Monday, June 30, 2008

The well-deserved death of poetry

Why do editors permit such idiocy as this?
Although Plato didn't quite sink the art of poetry, he cast suspicion on the craft, and poets since then have rarely been comfortable with their place in society. Even the popular Romantic poets — Byron, Coleridge, Keats, Shelley, Wordsworth, and others — lived on the edge of the social whirl, not quite respectable. More recently figures like Allen Ginsberg have derided their country. Poets have an unruly streak in them, and have not been the most welcome guests at the table of society.
That is both cliched and ignorant. Plato may have banned poets in his ideal society, but he did so because the status of Greek poets in reality was very high; he would not have bothered to ban today's poets. Just off the top of my head, poets have been the "most welcome guests at the table of society" in these periods: Greece, 8th century BC - 15th century AD; Rome, 1st century BC - 5th century AD; England, 16th - 19th century. Similar ranges could be produced for Italy, France, Russia, Japan, China, and India, though I would have to look up the dates. The truth is, poets and poetry have been highly welcome "guests at the table of society" in almost every place and time, except for our godforsaken wasteland. What a damned insulting fool Parini is.
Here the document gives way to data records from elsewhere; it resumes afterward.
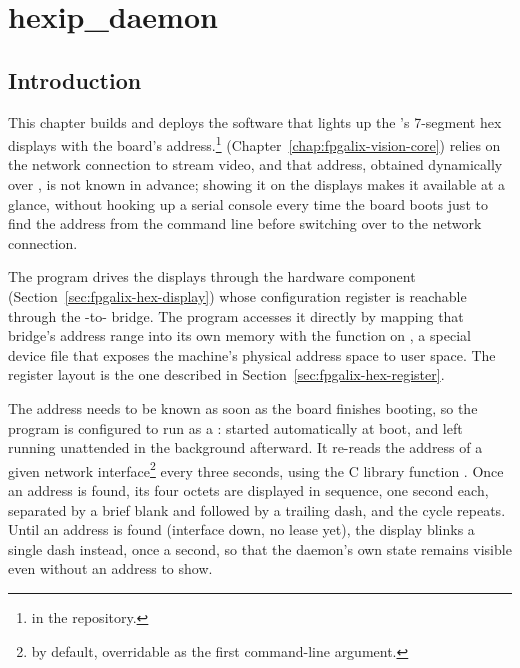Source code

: \chapter{hexip\_daemon}
\label{chap:fpgalix-hexip-daemon}

\section{Introduction}

This chapter builds and deploys the software that lights up the 's 7-segment hex displays with the board's  address.\footnote{ in the repository.}  (Chapter~\ref{chap:fpgalix-vision-core}) relies on the network connection to stream video, and that address, obtained dynamically over , is not known in advance; showing it on the displays makes it available at a glance, without hooking up a serial console every time the board boots just to find the address from the command line before switching over to the network connection.

The program drives the displays through the  hardware component (Section~\ref{sec:fpgalix-hex-display}) whose configuration register is reachable through the -to- bridge. The program accesses it directly by mapping that bridge's address range into its own memory with the  function on , a special  device file that exposes the machine's physical address space to user space. The register layout is the one described in Section~\ref{sec:fpgalix-hex-register}.

The  address needs to be known as soon as the board finishes booting, so the program is configured to run as a : started automatically at boot, and left running unattended in the background afterward. It re-reads the address of a given network interface\footnote{ by default, overridable as the first command-line argument.} every three seconds, using the C library function . Once an  address is found, its four octets are displayed in sequence, one second each, separated by a brief blank and followed by a trailing dash, and the cycle repeats. Until an  address is found (interface down, no  lease yet), the display blinks a single dash instead, once a second, so that the daemon's own state remains visible even without an address to show.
Anyone whose world of poetry starts with Shelley and Byron, counts T.S. Eliot highly, and explains itself through Emerson, is himself the best explanation for poetry's death. Parini also quotes from Hopkins exactly the kind of line I despise: "O the mind, mind has mountains; cliffs of fall/Frightful, sheer, no-man-fathomed." No-man-fathomed. Parini's supposed lamentation of poetry's decline from popularity is really that disgusting oleaginous genre of self-congratulation that runs, "O! Alas, we are such bold thinkers and so deep, that few can value what we do!"